If You Don't Have A "Real" Job, You're Nothing
It’s no secret that the employment landscape of 20-somethings these days is a bleak one. With crushing student loans, entry-level positions evaporating, and rent somehow remaining just as absurd — times are tough. It’s probably a safe bet to say that if you’re in your 20s, you’re surrounded by a veritable smorgasbord of employment statuses. There are people who have made it into their dream fields, people settling in to well-paid “professional” strata jobs, people making ends meet at multiple service and retail gigs, and people pounding the pavement with their resumes while they sleep in their parents’ basement. And these people, just a few short years ago, were all equals. They were going through various kinds of education (whether in college, traveling the world, or gaining a technical skill), and had every option before them. There was no reason that we couldn’t all be friends — be equals — and socialize openly with anyone we’d meet. But now, things have changed. We are divided up into very firm cliques based on how well we’re doing — especially in big cities, where a discrepancy in income or access is as discreet as a huge blemish — and the people on top seem all too eager to feed into them.
Up until recently, I was working a second (and rather unglamorous) job to supplement my income while I worked on my career in writing. It was an awkward middle ground that many people my age experience, where you have what you consider to be your “real” job, but are still tied financially to the one that gets you through the month. What do you say when you meet people? How do you introduce yourself? What do you tell your friends, or worse, your parents’ friends, when they ask? It’s inevitably some long-winded justification of trying to make ends meet, working this job just for the time being, getting things off the ground, etc. But for many people you’ll meet, you are going to be defined by that “supplementary” job. You haven’t “made it,” and are thus not a real grown-up. You’re not the 20-something version of a cool kid. I cannot tell you the number of brunches or happy hours where people would ask what I do and then look at me with this strange mix of pity and confusion before roundly brushing me off the rest of the evening. Even amongst my “real” friends, the divide between people who landed a “good” job and those who were still finding their way was painfully obvious.
And now that I have quit my supplementary job and can say with confidence that I am, in fact, a “writer,” the game has changed. People who just a few short months ago would have dismissed my offer to get lunch or treated me awkwardly at a cocktail party are now more than happy to know who I am and even talk to me about the phenomenon. I’ve heard 24-year-olds, without the slightest trace of irony, tell me that they just “can’t relate” to their friends with “jobs” instead of “careers” because they have “nothing to talk about.” They even refer to what they do as a “real job,” as though busting your ass for 12 hours a day paying your bills while you look on the side for a fulfilling career is not work. And what utter bull, the idea that you would have nothing to talk about with someone just because they work in a different kind of job than you. If careers and the office are really the only things you have to talk about, you should throw yourself off a tall bridge for how insufferably boring you must be. There are limitless things to talk about, and having a cubicle job shouldn’t be a pre-requisite to entering into the conversation.

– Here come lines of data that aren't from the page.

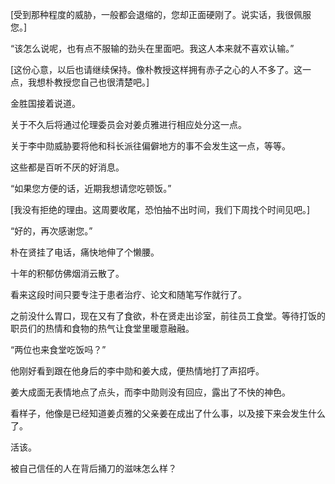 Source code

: [受到那种程度的威胁，一般都会退缩的，您却正面硬刚了。说实话，我很佩服您。]

“该怎么说呢，也有点不服输的劲头在里面吧。我这人本来就不喜欢认输。”

[这份心意，以后也请继续保持。像朴教授这样拥有赤子之心的人不多了。这一点，我想朴教授您自己也很清楚吧。]

金胜国接着说道。

关于不久后将通过伦理委员会对姜贞雅进行相应处分这一点。

关于李中勋威胁要将他和科长派往偏僻地方的事不会发生这一点，等等。

这些都是百听不厌的好消息。

“如果您方便的话，近期我想请您吃顿饭。”

[我没有拒绝的理由。这周要收尾，恐怕抽不出时间，我们下周找个时间见吧。]

“好的，再次感谢您。”

朴在贤挂了电话，痛快地伸了个懒腰。

十年的积郁仿佛烟消云散了。

看来这段时间只要专注于患者治疗、论文和随笔写作就行了。

之前没什么胃口，现在又有了食欲，朴在贤走出诊室，前往员工食堂。等待打饭的职员们的热情和食物的热气让食堂里暖意融融。

“两位也来食堂吃饭吗？”

他刚好看到跟在他身后的李中勋和姜大成，便热情地打了声招呼。

姜大成面无表情地点了点头，而李中勋则没有回应，露出了不快的神色。

看样子，他像是已经知道姜贞雅的父亲姜在成出了什么事，以及接下来会发生什么了。

活该。

被自己信任的人在背后捅刀的滋味怎么样？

What these people aren’t saying, of course, is the simple truth of the matter: They think they’re better than people who don’t have a professional job. They have entered into a different social strata, and want to maintain that status and, if possible, be upwardly mobile. The pinched expressions and fleeting looks of pity they reserve for the acquaintances and former friends who are having a difficult time making things work are the symbols of 2012 young urban professional noblesse oblige. But could anything be more repugnant in an economic climate where breadwinners of families are losing jobs and pensions at companies to whom they’ve dedicated 20 years? Where many people don’t have the option of moving back in with their parents, and have to move into the street? How dare anyone judge someone for working a job to support themselves, even if it isn’t the ideal. The people who are often the quickest to judge are, it must be noted, those who would prefer living off their parents’ dime in their “grown-up” apartment while they look for a job, rather than make ends meet. They are the ones able to be “funemployed,” because they don’t feel the boot of necessity on the back of their necks. They have been lucky, and have fooled themselves into thinking it was entirely by sweat and merit that they achieved and others didn’t.

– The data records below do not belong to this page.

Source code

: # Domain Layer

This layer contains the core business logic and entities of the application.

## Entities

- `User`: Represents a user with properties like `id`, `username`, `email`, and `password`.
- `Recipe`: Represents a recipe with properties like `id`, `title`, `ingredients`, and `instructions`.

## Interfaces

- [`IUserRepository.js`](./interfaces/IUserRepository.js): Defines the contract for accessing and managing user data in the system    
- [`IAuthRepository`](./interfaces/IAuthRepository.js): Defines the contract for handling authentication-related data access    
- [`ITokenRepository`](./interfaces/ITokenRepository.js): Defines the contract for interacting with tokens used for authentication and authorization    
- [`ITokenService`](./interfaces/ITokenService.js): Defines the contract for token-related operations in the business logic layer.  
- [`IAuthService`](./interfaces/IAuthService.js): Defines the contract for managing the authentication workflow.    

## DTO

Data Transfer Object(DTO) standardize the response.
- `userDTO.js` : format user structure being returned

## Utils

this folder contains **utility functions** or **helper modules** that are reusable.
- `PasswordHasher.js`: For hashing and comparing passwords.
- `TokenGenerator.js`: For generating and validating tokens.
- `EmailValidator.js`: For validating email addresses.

I must clarify, of course, that not all professionals are like this. And interestingly enough, I have found some of the most humble and open people can be very professionally successful at a young age — albeit often in fields like engineering, technology, development, and construction. Fields that, while well-paying and competitive, are rather “humble” and requiring of vast technical knowledge that demands a certain unglamorousness. Generally speaking, the better dressed the people are for their office job, the more insufferable they’ll be at any given brunch.

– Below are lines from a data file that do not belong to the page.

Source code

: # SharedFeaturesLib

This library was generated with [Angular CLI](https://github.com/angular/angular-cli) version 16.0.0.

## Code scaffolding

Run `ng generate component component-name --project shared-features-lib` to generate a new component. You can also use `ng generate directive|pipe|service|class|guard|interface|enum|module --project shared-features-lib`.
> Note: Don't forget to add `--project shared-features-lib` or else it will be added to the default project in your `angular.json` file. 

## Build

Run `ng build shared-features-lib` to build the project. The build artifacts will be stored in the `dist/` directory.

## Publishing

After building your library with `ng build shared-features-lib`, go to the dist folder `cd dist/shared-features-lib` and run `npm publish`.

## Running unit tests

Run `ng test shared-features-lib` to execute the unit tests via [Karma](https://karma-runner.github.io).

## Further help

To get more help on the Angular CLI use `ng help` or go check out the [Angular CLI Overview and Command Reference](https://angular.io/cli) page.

It’s a depressing state of affairs, to be sure. It’s pretentious, and arbitrary, and cementing a social hierarchy that will be unchangeable by the time we all have families and half of us have moved to Connecticut. But right now, while we’re young and untethered–when we could socialize with anyone — to cling so desperately to a sense of “I am not like you” is nothing short of bleak. It says that, on some level, you’ve always wanted to feel better than others; you’ve always wanted a special class to belong to. You wanted a club to be a part of. And now, society has given you a simple way to pretend like you can no longer “relate” to a huge amount of your peers, when really, you are just enormously judgmental and petty. If anything, I’d hope that your nonprofessional friends feel they can’t relate to you — I know that I can’t relate to self-righteous tools, no matter how nice their office is.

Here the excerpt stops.